■ Records to use ■
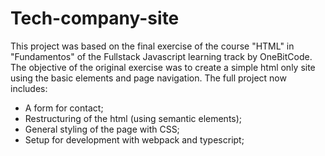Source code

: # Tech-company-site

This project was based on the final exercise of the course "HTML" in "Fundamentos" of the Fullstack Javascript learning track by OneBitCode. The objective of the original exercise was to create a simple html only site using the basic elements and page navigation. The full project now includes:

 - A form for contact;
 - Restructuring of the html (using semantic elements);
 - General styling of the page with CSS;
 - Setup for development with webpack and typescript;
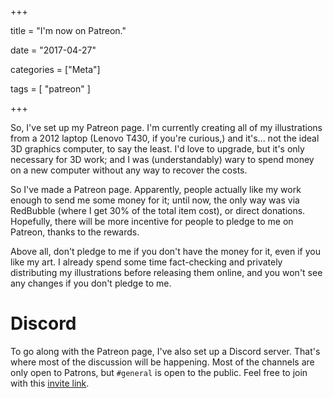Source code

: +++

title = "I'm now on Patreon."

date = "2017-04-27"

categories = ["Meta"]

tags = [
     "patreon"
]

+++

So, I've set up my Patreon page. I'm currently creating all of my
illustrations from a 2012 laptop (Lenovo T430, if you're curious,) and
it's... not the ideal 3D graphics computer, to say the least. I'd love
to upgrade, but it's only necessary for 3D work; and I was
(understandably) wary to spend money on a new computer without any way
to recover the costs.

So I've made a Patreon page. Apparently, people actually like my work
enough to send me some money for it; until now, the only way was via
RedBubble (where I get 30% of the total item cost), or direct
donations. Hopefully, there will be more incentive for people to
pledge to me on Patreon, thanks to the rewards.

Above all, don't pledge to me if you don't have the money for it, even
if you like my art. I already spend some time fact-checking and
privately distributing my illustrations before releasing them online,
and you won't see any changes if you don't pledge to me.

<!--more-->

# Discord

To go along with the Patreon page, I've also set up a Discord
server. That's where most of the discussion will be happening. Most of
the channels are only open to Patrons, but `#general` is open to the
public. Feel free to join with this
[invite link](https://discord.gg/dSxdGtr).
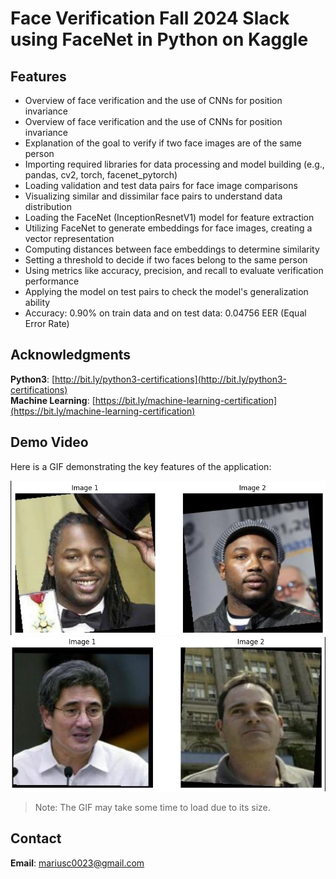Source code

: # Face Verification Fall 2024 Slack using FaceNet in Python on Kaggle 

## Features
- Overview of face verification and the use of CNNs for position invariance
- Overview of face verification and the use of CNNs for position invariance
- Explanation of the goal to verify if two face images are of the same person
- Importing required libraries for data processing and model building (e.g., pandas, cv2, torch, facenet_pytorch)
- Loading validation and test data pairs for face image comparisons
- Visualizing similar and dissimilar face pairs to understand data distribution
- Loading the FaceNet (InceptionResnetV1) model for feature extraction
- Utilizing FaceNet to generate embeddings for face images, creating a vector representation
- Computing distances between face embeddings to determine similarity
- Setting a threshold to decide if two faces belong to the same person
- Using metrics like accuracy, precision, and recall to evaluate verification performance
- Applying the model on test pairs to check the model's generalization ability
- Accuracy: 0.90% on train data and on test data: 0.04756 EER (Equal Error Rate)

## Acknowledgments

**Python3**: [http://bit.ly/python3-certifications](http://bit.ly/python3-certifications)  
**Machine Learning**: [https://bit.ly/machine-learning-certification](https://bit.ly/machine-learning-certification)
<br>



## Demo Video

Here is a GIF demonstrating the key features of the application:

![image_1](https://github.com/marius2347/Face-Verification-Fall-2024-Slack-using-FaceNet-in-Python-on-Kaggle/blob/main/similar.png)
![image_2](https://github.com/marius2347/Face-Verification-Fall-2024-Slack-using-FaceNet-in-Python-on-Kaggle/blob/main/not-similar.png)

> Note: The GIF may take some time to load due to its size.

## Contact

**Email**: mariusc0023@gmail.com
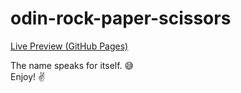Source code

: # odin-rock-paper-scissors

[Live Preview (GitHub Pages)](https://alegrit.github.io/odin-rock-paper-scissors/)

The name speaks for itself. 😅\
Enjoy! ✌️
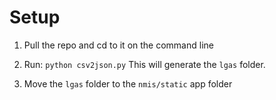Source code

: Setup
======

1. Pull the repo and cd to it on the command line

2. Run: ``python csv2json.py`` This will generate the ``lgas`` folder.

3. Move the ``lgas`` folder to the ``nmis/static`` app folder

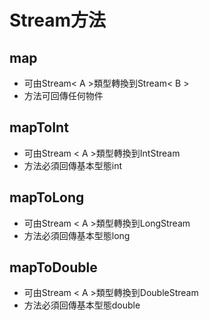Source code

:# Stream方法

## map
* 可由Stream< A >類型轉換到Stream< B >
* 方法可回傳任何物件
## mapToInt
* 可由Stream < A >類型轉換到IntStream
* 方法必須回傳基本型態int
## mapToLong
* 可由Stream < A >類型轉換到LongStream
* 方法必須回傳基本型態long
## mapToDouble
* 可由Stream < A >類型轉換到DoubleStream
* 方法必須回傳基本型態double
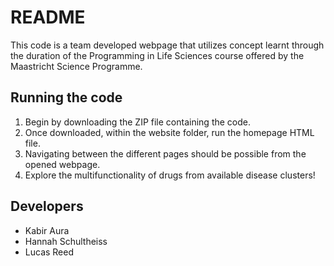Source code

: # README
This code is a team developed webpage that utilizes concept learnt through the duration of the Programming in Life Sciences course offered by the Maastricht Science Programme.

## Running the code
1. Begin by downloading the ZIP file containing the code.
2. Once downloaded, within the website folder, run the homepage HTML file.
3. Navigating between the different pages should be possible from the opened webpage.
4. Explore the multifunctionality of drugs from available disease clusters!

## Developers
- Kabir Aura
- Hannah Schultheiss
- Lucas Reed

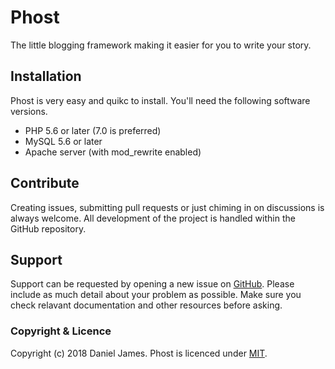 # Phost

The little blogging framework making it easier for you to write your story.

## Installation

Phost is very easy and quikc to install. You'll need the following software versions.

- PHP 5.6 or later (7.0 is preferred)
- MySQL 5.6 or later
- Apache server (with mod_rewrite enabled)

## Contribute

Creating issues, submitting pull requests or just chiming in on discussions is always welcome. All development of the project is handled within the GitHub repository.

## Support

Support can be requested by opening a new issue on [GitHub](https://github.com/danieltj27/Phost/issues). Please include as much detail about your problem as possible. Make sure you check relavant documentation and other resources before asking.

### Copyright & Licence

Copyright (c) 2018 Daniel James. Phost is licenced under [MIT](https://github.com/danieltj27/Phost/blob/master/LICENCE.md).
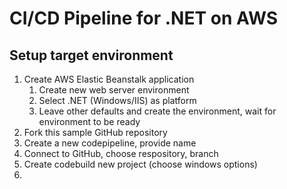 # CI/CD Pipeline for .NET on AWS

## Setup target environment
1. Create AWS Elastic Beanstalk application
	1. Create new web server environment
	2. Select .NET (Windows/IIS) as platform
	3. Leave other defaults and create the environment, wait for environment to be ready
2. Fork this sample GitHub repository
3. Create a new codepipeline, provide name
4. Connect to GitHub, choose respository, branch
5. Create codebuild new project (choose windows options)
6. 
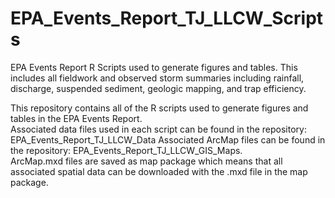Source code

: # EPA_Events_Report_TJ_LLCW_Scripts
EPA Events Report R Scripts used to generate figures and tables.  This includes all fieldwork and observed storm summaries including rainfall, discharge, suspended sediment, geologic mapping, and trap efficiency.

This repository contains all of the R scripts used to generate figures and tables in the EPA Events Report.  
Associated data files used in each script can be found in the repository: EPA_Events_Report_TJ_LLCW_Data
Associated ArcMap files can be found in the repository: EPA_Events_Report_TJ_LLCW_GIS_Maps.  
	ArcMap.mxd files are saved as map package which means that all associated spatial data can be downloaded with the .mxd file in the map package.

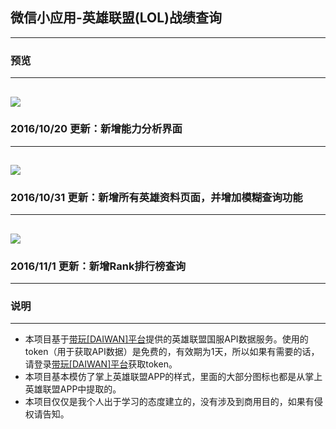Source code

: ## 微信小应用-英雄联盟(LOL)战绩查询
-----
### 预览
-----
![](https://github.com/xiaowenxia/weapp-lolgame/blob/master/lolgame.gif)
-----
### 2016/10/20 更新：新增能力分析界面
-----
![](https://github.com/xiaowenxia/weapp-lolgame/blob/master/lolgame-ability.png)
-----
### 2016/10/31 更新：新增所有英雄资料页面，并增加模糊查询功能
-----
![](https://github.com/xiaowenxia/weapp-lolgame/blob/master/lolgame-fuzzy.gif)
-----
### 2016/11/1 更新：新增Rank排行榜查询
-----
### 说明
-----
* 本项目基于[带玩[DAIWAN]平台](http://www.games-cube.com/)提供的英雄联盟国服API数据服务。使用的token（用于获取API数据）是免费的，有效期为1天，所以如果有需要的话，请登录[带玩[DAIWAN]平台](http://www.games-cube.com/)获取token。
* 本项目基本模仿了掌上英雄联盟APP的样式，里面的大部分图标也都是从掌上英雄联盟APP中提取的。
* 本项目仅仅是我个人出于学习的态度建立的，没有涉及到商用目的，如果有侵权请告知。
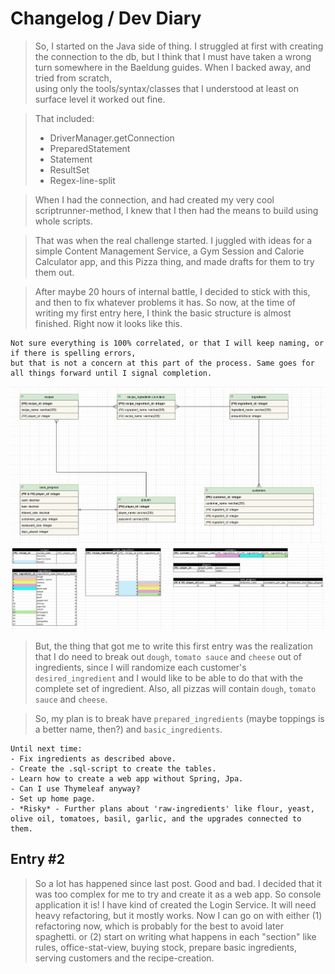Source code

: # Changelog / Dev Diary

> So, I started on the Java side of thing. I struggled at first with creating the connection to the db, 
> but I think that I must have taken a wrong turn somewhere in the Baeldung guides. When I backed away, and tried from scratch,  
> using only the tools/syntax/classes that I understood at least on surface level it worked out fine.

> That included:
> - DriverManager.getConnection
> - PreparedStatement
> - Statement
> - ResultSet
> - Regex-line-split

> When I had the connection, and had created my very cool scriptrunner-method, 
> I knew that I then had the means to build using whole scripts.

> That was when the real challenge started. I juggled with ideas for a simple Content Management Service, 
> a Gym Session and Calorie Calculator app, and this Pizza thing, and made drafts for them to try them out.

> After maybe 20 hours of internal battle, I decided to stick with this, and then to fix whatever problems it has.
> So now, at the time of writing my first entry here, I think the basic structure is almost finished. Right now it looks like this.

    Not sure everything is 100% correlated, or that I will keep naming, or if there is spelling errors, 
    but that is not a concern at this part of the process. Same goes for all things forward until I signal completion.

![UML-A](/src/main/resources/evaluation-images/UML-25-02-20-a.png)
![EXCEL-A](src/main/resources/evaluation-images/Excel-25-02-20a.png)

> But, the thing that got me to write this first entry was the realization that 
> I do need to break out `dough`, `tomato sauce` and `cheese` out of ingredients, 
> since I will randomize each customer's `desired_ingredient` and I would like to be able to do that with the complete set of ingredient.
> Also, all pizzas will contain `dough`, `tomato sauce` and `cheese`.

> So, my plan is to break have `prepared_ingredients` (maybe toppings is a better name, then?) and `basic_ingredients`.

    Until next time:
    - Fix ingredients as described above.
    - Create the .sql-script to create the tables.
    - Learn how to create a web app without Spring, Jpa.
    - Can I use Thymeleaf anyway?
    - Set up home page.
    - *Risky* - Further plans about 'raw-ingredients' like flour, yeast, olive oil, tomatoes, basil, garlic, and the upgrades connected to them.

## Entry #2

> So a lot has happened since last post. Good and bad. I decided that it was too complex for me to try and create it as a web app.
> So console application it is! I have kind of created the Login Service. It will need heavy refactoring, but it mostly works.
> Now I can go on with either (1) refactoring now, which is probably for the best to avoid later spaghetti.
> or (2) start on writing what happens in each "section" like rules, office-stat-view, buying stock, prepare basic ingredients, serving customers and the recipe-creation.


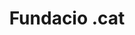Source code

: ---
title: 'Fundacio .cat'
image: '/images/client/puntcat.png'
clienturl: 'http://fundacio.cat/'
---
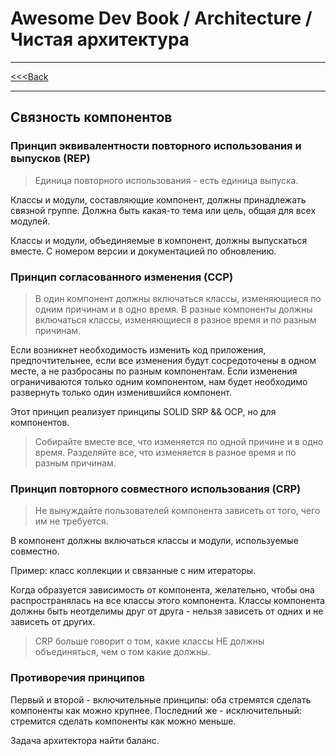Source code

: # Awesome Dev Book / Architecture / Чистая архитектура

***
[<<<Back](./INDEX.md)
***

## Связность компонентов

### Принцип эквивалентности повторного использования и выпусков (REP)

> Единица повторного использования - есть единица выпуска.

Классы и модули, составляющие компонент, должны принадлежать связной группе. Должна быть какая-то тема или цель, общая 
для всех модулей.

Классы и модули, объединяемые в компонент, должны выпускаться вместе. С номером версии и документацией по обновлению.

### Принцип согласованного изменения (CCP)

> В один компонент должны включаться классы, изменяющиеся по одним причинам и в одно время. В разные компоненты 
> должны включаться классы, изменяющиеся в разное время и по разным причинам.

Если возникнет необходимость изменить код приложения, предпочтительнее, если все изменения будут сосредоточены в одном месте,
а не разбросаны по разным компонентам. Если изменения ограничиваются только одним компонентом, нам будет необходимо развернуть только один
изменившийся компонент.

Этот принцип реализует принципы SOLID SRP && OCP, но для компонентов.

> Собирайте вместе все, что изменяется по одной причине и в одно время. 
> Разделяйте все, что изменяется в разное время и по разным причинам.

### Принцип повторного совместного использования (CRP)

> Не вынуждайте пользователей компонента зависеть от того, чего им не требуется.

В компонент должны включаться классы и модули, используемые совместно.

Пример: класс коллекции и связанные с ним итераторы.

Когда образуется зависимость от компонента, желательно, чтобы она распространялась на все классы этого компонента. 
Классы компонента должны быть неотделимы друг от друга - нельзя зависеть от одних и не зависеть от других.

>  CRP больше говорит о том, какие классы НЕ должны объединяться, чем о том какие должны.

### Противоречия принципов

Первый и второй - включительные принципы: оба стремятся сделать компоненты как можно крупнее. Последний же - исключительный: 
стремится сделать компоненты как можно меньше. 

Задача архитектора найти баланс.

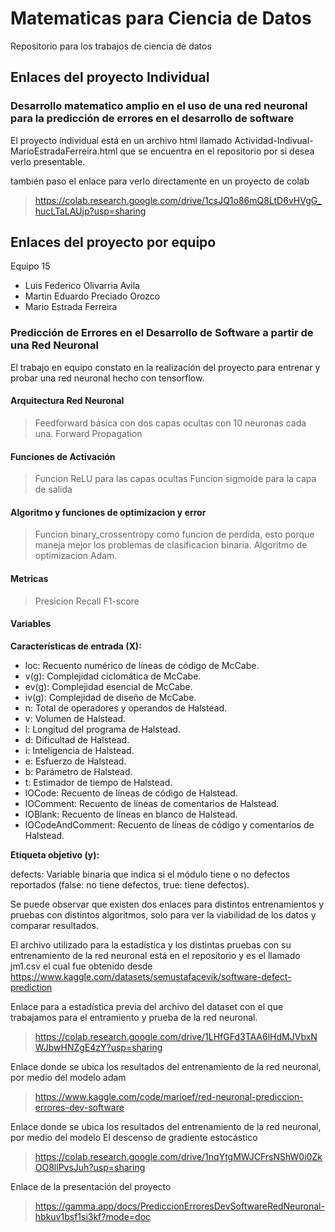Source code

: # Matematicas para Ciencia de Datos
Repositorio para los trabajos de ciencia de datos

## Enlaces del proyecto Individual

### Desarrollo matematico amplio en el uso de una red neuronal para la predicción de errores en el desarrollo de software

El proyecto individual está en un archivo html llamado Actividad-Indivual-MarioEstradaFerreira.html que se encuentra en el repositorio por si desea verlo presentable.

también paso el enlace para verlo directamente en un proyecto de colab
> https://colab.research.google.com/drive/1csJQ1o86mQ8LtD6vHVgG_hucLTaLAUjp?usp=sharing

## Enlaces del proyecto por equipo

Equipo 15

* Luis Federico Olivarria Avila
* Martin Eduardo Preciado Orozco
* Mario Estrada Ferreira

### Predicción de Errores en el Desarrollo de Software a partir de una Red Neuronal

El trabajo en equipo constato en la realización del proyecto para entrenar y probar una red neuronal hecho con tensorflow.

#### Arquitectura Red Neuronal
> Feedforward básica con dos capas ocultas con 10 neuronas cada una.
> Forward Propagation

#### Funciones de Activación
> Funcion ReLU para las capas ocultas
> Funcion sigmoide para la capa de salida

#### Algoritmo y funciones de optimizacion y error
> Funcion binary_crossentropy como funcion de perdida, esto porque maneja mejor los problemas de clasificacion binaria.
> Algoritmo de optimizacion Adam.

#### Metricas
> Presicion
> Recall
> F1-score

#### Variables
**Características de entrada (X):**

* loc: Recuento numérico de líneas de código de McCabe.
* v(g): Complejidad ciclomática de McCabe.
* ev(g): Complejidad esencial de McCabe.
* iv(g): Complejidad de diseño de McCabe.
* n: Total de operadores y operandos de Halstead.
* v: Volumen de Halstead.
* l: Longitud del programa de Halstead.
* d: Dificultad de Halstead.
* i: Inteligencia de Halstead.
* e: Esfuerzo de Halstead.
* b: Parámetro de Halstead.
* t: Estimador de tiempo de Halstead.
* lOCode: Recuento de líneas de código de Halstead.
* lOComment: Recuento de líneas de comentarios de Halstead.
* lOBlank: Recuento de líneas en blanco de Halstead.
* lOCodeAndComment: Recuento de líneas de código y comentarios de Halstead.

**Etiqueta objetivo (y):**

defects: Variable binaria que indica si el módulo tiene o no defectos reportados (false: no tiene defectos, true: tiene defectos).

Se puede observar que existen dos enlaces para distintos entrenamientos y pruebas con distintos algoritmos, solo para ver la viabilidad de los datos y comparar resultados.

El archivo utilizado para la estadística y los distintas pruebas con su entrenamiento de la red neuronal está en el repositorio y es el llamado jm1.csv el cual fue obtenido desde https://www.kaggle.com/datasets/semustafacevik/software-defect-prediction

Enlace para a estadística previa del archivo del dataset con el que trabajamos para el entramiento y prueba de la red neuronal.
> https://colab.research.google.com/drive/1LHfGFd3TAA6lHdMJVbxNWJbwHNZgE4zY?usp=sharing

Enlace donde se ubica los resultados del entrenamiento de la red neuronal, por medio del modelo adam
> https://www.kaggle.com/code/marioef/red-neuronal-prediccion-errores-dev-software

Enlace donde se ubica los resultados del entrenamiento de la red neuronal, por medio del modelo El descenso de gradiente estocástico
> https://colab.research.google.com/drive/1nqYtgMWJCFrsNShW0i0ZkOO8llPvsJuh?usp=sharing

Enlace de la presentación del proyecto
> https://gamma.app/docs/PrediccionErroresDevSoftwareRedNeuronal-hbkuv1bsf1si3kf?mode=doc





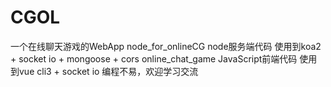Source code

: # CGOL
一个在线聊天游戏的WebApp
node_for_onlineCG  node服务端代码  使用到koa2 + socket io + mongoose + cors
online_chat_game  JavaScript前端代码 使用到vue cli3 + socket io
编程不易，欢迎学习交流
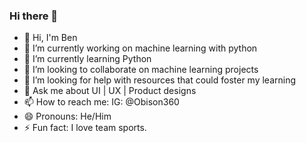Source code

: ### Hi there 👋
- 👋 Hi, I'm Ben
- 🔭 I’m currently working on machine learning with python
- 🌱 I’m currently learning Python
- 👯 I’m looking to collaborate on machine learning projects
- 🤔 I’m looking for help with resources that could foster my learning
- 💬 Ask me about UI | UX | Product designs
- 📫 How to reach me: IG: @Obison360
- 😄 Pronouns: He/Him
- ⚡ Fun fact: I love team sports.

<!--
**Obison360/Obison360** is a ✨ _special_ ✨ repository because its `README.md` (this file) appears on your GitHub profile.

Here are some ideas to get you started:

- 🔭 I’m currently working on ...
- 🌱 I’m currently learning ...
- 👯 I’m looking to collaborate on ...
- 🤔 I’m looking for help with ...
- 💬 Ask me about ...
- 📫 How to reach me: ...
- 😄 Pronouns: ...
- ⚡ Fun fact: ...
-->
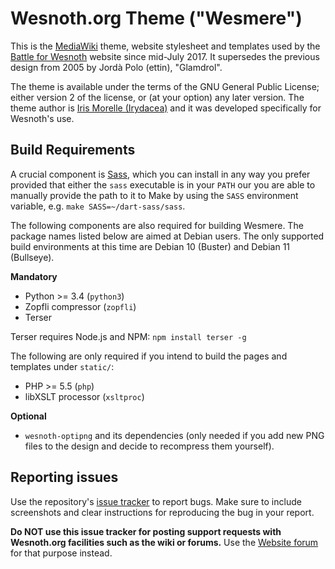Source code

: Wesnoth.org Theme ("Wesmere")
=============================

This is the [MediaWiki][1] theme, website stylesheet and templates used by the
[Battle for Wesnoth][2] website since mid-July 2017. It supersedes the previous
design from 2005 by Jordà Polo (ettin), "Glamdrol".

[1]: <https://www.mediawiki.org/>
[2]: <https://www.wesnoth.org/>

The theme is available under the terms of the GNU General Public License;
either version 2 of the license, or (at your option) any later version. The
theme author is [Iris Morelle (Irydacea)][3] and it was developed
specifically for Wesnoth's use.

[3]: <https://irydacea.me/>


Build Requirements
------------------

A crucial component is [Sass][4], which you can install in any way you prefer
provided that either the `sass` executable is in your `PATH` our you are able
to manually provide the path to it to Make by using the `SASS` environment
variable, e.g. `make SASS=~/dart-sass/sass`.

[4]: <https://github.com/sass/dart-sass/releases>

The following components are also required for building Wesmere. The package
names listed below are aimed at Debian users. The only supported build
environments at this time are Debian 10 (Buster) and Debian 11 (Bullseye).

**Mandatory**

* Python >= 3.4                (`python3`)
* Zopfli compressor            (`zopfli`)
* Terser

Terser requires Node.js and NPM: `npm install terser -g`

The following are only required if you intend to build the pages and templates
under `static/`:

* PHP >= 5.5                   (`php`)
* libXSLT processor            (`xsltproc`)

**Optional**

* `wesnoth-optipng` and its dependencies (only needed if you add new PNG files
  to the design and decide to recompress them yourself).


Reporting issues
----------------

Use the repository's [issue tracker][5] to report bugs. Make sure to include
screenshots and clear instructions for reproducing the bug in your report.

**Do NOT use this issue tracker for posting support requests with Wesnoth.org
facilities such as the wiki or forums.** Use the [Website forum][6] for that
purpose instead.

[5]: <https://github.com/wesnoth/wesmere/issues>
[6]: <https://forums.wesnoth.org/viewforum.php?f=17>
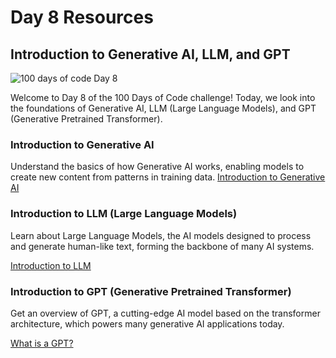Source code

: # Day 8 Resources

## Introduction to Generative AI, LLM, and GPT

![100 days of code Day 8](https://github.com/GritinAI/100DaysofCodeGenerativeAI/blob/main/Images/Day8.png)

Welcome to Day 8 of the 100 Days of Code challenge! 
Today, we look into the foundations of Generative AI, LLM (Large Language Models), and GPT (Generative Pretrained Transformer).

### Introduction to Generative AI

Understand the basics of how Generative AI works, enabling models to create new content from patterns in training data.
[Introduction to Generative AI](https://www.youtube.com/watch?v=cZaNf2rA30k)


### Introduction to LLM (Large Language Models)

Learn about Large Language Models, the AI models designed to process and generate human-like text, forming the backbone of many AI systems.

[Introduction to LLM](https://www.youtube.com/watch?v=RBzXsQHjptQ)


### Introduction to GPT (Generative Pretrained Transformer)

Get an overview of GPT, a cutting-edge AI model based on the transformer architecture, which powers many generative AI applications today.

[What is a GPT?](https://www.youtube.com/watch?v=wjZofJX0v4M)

■ About this exercise ■
Look through the entries and return every line where "xiaowenxia" appears.

■ Task result ■
![](https://github.com/xiaowenxia/weapp-lolgame/blob/master/lolgame.gif)
![](https://github.com/xiaowenxia/weapp-lolgame/blob/master/lolgame-ability.png)
![](https://github.com/xiaowenxia/weapp-lolgame/blob/master/lolgame-fuzzy.gif)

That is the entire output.